Éditorial de la revue Dedans-Dehors n°80
Affirmer « Ils sont nous », c’est un cri de résistance devant le raz de marée de la pensée du bannissement. Parce qu’ils n’ont pas respecté la loi commune, il faudrait les entasser dans des prisons à l’écart des villes, placer chacun de leurs gestes sous surveillance panoptique, les humilier afin qu’ils éprouvent la condition de victime.
Parce que « la prison voudrait nous faire croire que l’homme qu’elle contient ne nous ressemble plus »(1). Et qu’elle y parvient. Parce qu’il peut être insupportable d’admettre que le clair et l’obscur existent en chacun de nous. Parce que les clichés et stigmatisations sont tenaces et viennent souvent justifier l’immobilisme politique. Un statu quo prenant la forme de prisons surpeuplées, d’atteintes persistantes à la dignité, de construction de nouvelles prisons toujours plus déshumanisantes, d’un refus obtus d’investir dans l’accompagnement et la réinsertion. Désigner le prisonnier comme l’autre, le monstrueux, le fou, l’irrécupérable, celui qui ne nous ressemble en rien, permet ainsi de « justifier l’impensable : contenir sans réparer, relâcher sans projet. La récidive est là qui attend. La machine se nourrit d’elle-même ».
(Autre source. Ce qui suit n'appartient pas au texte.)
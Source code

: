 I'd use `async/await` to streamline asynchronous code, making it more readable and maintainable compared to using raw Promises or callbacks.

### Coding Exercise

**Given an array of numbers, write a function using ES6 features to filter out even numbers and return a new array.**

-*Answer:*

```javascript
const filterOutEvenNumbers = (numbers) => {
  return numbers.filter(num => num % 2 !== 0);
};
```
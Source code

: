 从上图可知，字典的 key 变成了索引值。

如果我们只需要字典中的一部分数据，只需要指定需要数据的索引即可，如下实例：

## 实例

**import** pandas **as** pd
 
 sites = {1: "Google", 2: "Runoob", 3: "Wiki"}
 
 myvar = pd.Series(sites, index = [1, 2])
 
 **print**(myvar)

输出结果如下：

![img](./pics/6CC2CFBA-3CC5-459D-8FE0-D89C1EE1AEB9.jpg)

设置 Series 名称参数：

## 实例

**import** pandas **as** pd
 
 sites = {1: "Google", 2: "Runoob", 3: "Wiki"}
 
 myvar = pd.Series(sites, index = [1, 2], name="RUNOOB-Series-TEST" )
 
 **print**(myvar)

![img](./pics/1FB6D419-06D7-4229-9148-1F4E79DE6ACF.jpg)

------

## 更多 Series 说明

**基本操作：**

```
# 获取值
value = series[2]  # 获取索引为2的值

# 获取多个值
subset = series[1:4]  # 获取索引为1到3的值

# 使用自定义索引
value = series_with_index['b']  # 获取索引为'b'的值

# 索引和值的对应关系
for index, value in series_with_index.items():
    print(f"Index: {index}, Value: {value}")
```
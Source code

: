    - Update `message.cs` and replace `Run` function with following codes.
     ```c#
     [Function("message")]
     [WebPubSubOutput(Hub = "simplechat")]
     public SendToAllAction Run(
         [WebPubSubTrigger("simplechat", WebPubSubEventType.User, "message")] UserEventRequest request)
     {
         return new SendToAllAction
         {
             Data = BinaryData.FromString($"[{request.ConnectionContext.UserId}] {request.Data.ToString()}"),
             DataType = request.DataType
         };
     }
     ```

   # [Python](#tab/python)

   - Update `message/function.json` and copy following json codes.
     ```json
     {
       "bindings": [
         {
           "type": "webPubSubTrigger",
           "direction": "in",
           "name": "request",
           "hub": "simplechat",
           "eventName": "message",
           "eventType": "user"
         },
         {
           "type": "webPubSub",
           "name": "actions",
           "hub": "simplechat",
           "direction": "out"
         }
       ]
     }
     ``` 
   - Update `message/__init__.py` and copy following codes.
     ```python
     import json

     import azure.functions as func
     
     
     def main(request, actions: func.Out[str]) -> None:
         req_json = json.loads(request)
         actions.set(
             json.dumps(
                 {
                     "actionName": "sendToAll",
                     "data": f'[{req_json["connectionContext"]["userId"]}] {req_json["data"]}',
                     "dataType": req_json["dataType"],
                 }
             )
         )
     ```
Ce numéro de Dedans-Dehors pose la première pierre d’une campagne en fil rouge de l’action de l’OIP pour 2013-2014. Une campagne fondée sur des « récits de vie » d’anciens détenus. Ils racontent leurs conditions de vie avant d’avoir eu affaire à la justice, ce qui les amenés selon eux à la délinquance ou au crime, ce qu’ils sont devenus après leur passage en détention. Il y a ceux qui croyaient que la prison, « ça n’arrive qu’aux autres » et qui ont été dépassés par des pulsions. Ceux qui, socialement bannis, ont trouvé dans le milieu délinquant leur seule terre d’accueil. Autant de récits singuliers et subjectifs, que l’OIP va continuer de recueillir et de diffuser. Dix écrivains seront aussi appelés à rencontrer un ancien détenu pour écrire son histoire…
« Ils sont nous » ne fait que commencer.
Sarah Dindo
(1) Citations extraites d’un texte de Bernard Bolze, fondateur de l’OIP, dans 70 affiches pour le droit à la dignité des prisonniers ordinaires, 1993.